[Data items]
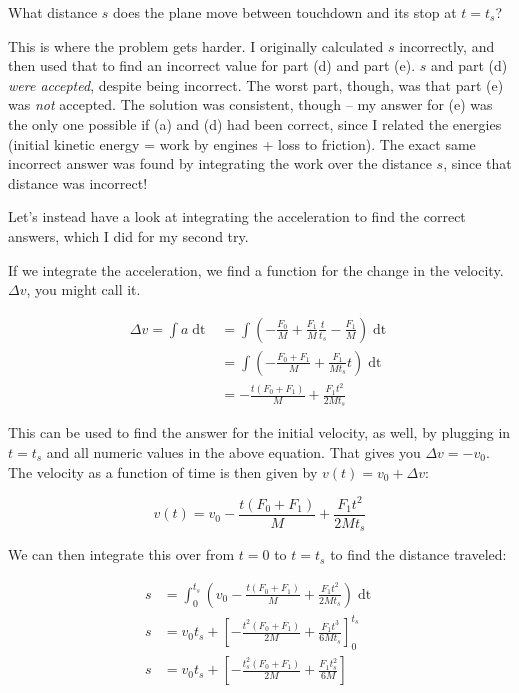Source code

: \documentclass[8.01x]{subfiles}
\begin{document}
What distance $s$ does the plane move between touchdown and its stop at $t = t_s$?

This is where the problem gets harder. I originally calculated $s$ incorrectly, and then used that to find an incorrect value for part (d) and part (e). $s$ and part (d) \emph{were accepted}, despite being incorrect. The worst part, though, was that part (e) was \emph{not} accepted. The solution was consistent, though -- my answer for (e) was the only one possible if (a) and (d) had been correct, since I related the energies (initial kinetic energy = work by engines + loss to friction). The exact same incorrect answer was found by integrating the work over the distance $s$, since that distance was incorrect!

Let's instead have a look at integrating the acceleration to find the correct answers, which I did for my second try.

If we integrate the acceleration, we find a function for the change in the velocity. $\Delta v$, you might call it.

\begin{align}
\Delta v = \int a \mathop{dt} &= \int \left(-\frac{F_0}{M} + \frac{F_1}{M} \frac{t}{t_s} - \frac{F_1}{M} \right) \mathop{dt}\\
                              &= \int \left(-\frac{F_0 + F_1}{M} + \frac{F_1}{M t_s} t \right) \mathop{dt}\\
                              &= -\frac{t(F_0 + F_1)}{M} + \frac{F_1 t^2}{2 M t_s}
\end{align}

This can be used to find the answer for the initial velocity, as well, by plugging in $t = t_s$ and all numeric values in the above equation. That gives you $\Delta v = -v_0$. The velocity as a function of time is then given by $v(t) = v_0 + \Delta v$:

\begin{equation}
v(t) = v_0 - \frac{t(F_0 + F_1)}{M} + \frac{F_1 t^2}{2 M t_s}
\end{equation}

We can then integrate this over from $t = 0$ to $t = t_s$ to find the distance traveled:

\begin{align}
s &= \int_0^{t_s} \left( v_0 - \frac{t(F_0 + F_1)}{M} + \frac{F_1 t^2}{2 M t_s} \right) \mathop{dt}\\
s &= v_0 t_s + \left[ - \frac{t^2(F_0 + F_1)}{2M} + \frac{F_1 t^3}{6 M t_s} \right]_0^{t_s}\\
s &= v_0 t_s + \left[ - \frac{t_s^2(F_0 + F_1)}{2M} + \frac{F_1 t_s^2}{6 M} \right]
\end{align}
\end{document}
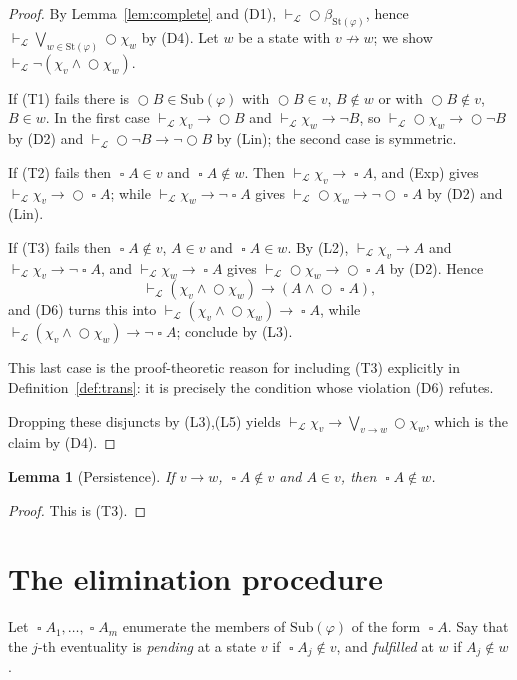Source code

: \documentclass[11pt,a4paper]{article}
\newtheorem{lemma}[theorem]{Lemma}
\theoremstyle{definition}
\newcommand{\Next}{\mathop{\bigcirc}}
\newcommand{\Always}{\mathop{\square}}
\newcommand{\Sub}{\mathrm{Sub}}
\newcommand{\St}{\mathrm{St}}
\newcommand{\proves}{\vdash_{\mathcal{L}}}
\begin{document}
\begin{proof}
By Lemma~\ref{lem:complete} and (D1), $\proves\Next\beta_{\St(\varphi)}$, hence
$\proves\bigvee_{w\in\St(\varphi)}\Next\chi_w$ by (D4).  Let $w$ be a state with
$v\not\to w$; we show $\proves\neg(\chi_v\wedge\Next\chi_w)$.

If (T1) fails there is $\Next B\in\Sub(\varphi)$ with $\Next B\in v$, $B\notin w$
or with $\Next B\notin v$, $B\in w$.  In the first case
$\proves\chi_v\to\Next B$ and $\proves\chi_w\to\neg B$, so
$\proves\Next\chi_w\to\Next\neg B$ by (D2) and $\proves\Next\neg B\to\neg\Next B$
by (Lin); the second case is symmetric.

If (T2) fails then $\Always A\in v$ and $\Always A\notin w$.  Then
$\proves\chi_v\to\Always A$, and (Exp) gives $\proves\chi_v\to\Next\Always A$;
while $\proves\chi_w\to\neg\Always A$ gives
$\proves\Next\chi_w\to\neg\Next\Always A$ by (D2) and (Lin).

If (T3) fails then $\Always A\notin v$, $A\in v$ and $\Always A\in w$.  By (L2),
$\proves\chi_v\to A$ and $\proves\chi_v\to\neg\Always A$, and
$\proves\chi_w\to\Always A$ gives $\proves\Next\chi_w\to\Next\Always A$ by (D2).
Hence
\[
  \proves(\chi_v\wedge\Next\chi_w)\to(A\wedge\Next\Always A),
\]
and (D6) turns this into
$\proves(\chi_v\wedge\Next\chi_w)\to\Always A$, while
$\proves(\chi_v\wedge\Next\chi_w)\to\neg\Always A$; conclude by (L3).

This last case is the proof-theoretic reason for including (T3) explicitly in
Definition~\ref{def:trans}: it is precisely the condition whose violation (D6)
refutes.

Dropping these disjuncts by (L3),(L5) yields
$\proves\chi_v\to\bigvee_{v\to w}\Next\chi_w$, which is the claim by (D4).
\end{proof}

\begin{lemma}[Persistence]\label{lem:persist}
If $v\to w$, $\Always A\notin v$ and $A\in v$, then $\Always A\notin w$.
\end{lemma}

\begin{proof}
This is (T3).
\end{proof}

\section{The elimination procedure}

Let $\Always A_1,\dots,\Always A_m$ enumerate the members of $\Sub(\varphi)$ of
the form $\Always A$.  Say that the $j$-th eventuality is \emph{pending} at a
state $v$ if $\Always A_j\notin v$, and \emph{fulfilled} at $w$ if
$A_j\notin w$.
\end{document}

• **Exercise aim**:
Would you please filter the lines above and copy every one that includes "which"?

• **Worked solution**:
Let's instead have a look at integrating the acceleration to find the correct answers, which I did for my second try.
$\proves\chi_v\to\bigvee_{v\to w}\Next\chi_w$, which is the claim by (D4).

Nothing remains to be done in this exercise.